_EXERCISE DETAILS_:
From the records below, pull each line that has "maximum".

———

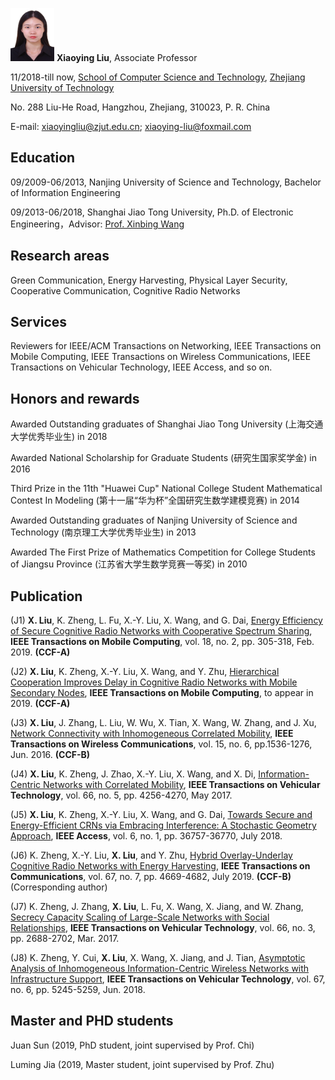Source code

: <img src="2.jpg" width="70" height="85"/>  **Xiaoying Liu**, Associate Professor

11/2018-till now, [School of Computer Science and Technology](http://www.software.zjut.edu.cn/), [Zhejiang University of Technology](http://www.zjut.edu.cn/) 

No. 288 Liu-He Road, Hangzhou, Zhejiang, 310023, P. R. China

E-mail: xiaoyingliu@zjut.edu.cn; xiaoying-liu@foxmail.com

## Education

09/2009-06/2013, Nanjing University of Science and Technology, Bachelor of Information Engineering

09/2013-06/2018, Shanghai Jiao Tong University, Ph.D. of Electronic Engineering，Advisor: [Prof. Xinbing Wang](http://iwct.sjtu.edu.cn/Personal/xwang8/)

## Research areas

Green Communication, Energy Harvesting, Physical Layer Security, Cooperative Communication, Cognitive Radio Networks

## Services
Reviewers for IEEE/ACM Transactions on Networking, IEEE Transactions on Mobile Computing, IEEE Transactions on Wireless Communications, IEEE Transactions on Vehicular Technology, IEEE Access, and so on.

## Honors and rewards

Awarded Outstanding graduates of Shanghai Jiao Tong University  (上海交通大学优秀毕业生) in 2018

Awarded National Scholarship for Graduate Students (研究生国家奖学金) in 2016

Third Prize in the 11th "Huawei Cup" National College Student Mathematical Contest In Modeling (第十一届“华为杯”全国研究生数学建模竞赛) in 2014

Awarded Outstanding graduates of Nanjing University of Science and Technology  (南京理工大学优秀毕业生) in 2013

Awarded The First Prize of Mathematics Competition for College Students of Jiangsu Province (江苏省大学生数学竞赛一等奖) in 2010

## Publication

(J1) **X. Liu**, K. Zheng, L. Fu, X.-Y. Liu, X. Wang, and G. Dai, [Energy Efficiency of Secure Cognitive Radio Networks with Cooperative Spectrum Sharing](https://ieeexplore.ieee.org/document/8362946), **IEEE Transactions on Mobile Computing**, vol. 18, no. 2, pp. 305-318, Feb. 2019. **(CCF-A)**

(J2) **X. Liu**, K. Zheng, X.-Y. Liu, X. Wang, and Y. Zhu, [Hierarchical Cooperation Improves Delay in Cognitive Radio Networks with Mobile Secondary Nodes](https://ieeexplore.ieee.org/document/8570778), **IEEE Transactions on Mobile Computing**, to appear in 2019. **(CCF-A)**

(J3) **X. Liu**, J. Zhang, L. Liu, W. Wu, X. Tian, X. Wang, W. Zhang, and J. Xu, [Network Connectivity with Inhomogeneous Correlated Mobility](https://ieeexplore.ieee.org/document/7426853), **IEEE Transactions on Wireless Communications**, vol. 15, no. 6, pp.1536-1276, Jun. 2016. **(CCF-B)**

(J4) **X. Liu**, K. Zheng, J. Zhao, X.-Y. Liu, X. Wang, and X. Di, [Information-Centric Networks with Correlated Mobility](https://ieeexplore.ieee.org/document/7551158), **IEEE Transactions on Vehicular Technology**, vol. 66, no. 5, pp. 4256-4270, May 2017.

(J5) **X. Liu**, K. Zheng, X.-Y. Liu, X. Wang, and G. Dai, [Towards Secure and Energy-Efficient CRNs via Embracing Interference: A Stochastic Geometry Approach](https://ieeexplore.ieee.org/document/8402212), **IEEE Access**, vol. 6, no. 1, pp. 36757-36770, July 2018.

(J6) K. Zheng, X.-Y. Liu, **X. Liu**, and Y. Zhu, [Hybrid Overlay-Underlay Cognitive Radio Networks with Energy Harvesting](https://ieeexplore.ieee.org/document/8695113), **IEEE Transactions on Communications**, vol. 67, no. 7, pp. 4669-4682, July 2019. **(CCF-B)** (Corresponding author)

(J7) K. Zheng, J. Zhang, **X. Liu**, L. Fu, X. Wang, X. Jiang, and W. Zhang, [Secrecy Capacity Scaling of Large-Scale Networks with Social Relationships](https://ieeexplore.ieee.org/document/7496960), **IEEE Transactions on Vehicular Technology**, vol. 66, no. 3, pp. 2688-2702, Mar. 2017.

(J8) K. Zheng, Y. Cui, **X. Liu**, X. Wang, X. Jiang, and J. Tian, [Asymptotic Analysis of Inhomogeneous Information-Centric Wireless Networks with Infrastructure Support](https://ieeexplore.ieee.org/document/8304646), **IEEE Transactions on Vehicular Technology**, vol. 67, no. 6, pp. 5245-5259, Jun. 2018.

## Master and PHD students

Juan Sun (2019, PhD student, joint supervised by Prof. Chi)

Luming Jia (2019, Master student, joint supervised by Prof. Zhu)
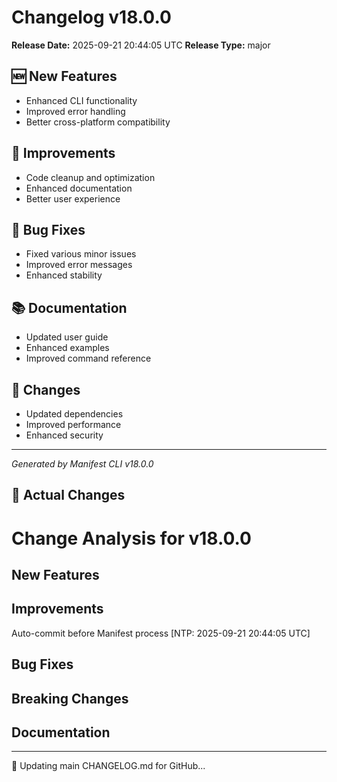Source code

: # Changelog v18.0.0

**Release Date:** 2025-09-21 20:44:05 UTC
**Release Type:** major

## 🆕 New Features

- Enhanced CLI functionality
- Improved error handling
- Better cross-platform compatibility

## 🔧 Improvements

- Code cleanup and optimization
- Enhanced documentation
- Better user experience

## 🐛 Bug Fixes

- Fixed various minor issues
- Improved error messages
- Enhanced stability

## 📚 Documentation

- Updated user guide
- Enhanced examples
- Improved command reference

## 🔄 Changes

- Updated dependencies
- Improved performance
- Enhanced security

---
*Generated by Manifest CLI v18.0.0*

## 🔧 Actual Changes

# Change Analysis for v18.0.0

## New Features

## Improvements
Auto-commit before Manifest process [NTP: 2025-09-21 20:44:05 UTC]

## Bug Fixes

## Breaking Changes

## Documentation

---

📝 Updating main CHANGELOG.md for GitHub...
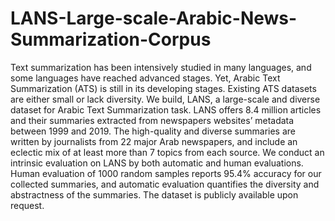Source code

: # LANS-Large-scale-Arabic-News-Summarization-Corpus

Text summarization has been intensively studied in many languages, and some languages have reached advanced stages. Yet, Arabic Text Summarization (ATS) is still in its developing stages. Existing ATS datasets are either small or lack diversity. We build, LANS, a large-scale and diverse dataset for Arabic Text Summarization task. LANS offers 8.4 million articles and their summaries extracted from newspapers websites’ metadata between 1999 and 2019. The high-quality and diverse summaries are written by journalists from 22 major Arab newspapers, and include an eclectic mix of at least more than 7 topics from each source. We conduct an intrinsic evaluation on LANS by both automatic and human evaluations. Human evaluation of 1000 random samples reports 95.4% accuracy for our collected summaries, and automatic evaluation quantifies the diversity and abstractness of the summaries. The dataset is publicly available upon request.
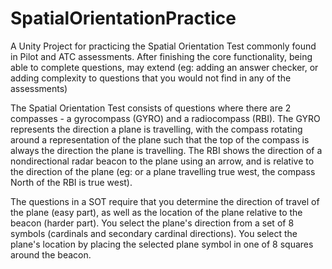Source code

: # SpatialOrientationPractice
 A Unity Project for practicing the Spatial Orientation Test commonly found in Pilot and ATC assessments. After finishing the core functionality, being able to complete questions, may extend (eg: adding an answer checker, or adding complexity to questions that you would not find in any of the assessments) 

The Spatial Orientation Test consists of questions where there are 2 compasses - a gyrocompass (GYRO) and a radiocompass (RBI). 
The GYRO represents the direction a plane is travelling, with the compass rotating around a representation of the plane such that the top of the compass is always the direction the plane is travelling.
The RBI shows the direction of a nondirectional radar beacon to the plane using an arrow, and is relative to the direction of the plane (eg: or a plane travelling true west, the compass North of the RBI is true west). 

The questions in a SOT require that you determine the direction of travel of the plane (easy part), as well as the location of the plane relative to the beacon (harder part). 
You select the plane's direction from a set of 8 symbols (cardinals and secondary cardinal directions).
You select the plane's location by placing the selected plane symbol in one of 8 squares around the beacon.
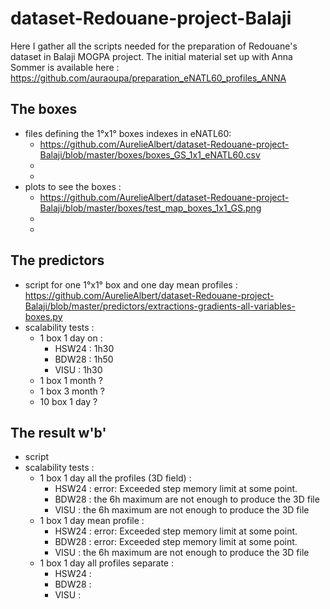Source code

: # dataset-Redouane-project-Balaji

Here I gather all the scripts needed for the preparation of Redouane's dataset in Balaji MOGPA project.
The initial material set up with Anna Sommer is available here : https://github.com/auraoupa/preparation_eNATL60_profiles_ANNA

## The boxes 

  - files defining the 1°x1° boxes indexes in eNATL60:
    - https://github.com/AurelieAlbert/dataset-Redouane-project-Balaji/blob/master/boxes/boxes_GS_1x1_eNATL60.csv
    - 
    -
  - plots to see the boxes :
    - https://github.com/AurelieAlbert/dataset-Redouane-project-Balaji/blob/master/boxes/test_map_boxes_1x1_GS.png
    -
    -
  
## The predictors

  - script for one 1°x1° box and one day mean profiles : https://github.com/AurelieAlbert/dataset-Redouane-project-Balaji/blob/master/predictors/extractions-gradients-all-variables-boxes.py
  - scalability tests :
    - 1 box 1 day on :
       - HSW24 : 1h30
       - BDW28 :  1h50
       - VISU : 1h30
    - 1 box 1 month ?
    - 1 box 3 month ?
    - 10 box 1 day ?
    
## The result w'b'

  - script
  - scalability tests :
     - 1 box 1 day all the profiles (3D field) :
       - HSW24 :  error: Exceeded step memory limit at some point.
       - BDW28 : the 6h maximum are not enough to produce the 3D file
       - VISU : the 6h maximum are not enough to produce the 3D file
     - 1 box 1 day mean profile :
       - HSW24 : error: Exceeded step memory limit at some point.
       - BDW28 : error: Exceeded step memory limit at some point.  
       - VISU : the 6h maximum are not enough to produce the 3D file       
     - 1 box 1 day all profiles separate :
       - HSW24 : 
       - BDW28 : 
       - VISU : 
     
    
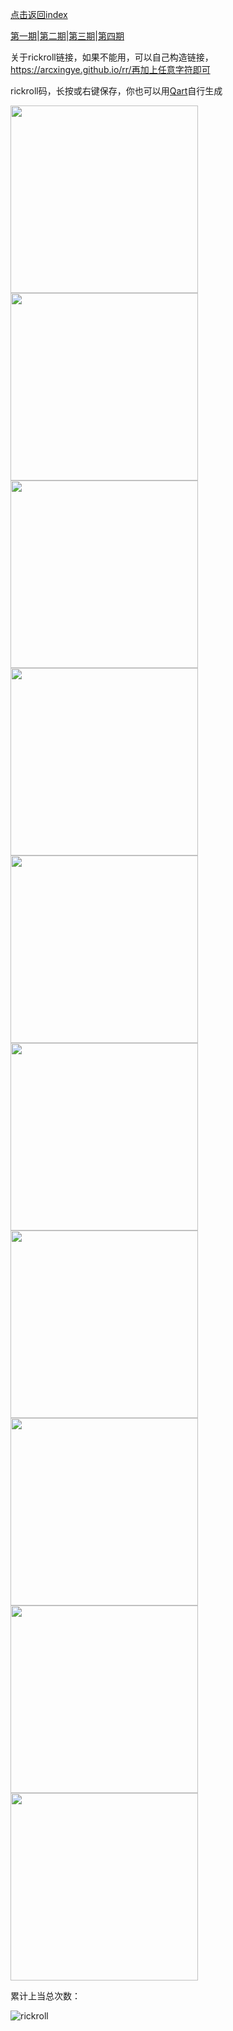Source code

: [点击返回index](https://arcxingye.github.io/)

[第一期](https://arcxingye.github.io/rr/qrcode)|[第二期](https://arcxingye.github.io/rr/qrcode2)|[第三期](https://arcxingye.github.io/rr/qrcode3)|[第四期](https://arcxingye.github.io/rr/qrcode4)

关于rickroll链接，如果不能用，可以自己构造链接，https://arcxingye.github.io/rr/再加上任意字符即可

rickroll码，长按或右键保存，你也可以用[Qart](https://github.com/scola/Qart)自行生成

<img width="300" height="300" src="https://xingye.me/tool/qrcode/3/1.jpg"/>

<img width="300" height="300" src="https://xingye.me/tool/qrcode/3/2.jpg"/>

<img width="300" height="300" src="https://xingye.me/tool/qrcode/3/3.jpg"/>

<img width="300" height="300" src="https://xingye.me/tool/qrcode/3/4.jpg"/>

<img width="300" height="300" src="https://xingye.me/tool/qrcode/3/5.jpg"/>

<img width="300" height="300" src="https://xingye.me/tool/qrcode/3/6.jpg"/>

<img width="300" height="300" src="https://xingye.me/tool/qrcode/3/7.jpg"/>

<img width="300" height="300" src="https://xingye.me/tool/qrcode/3/8.jpg"/>

<img width="300" height="300" src="https://xingye.me/tool/qrcode/3/9.jpg"/>

<img width="300" height="300" src="https://xingye.me/tool/qrcode/3/10.jpg"/>

累计上当总次数：

![rickroll](https://count.getloli.com/get/@rickroll)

———

_EXERCISE ANSWER_:
       - BDW28 : the 6h maximum are not enough to produce the 3D file
       - VISU : the 6h maximum are not enough to produce the 3D file
       - VISU : the 6h maximum are not enough to produce the 3D file       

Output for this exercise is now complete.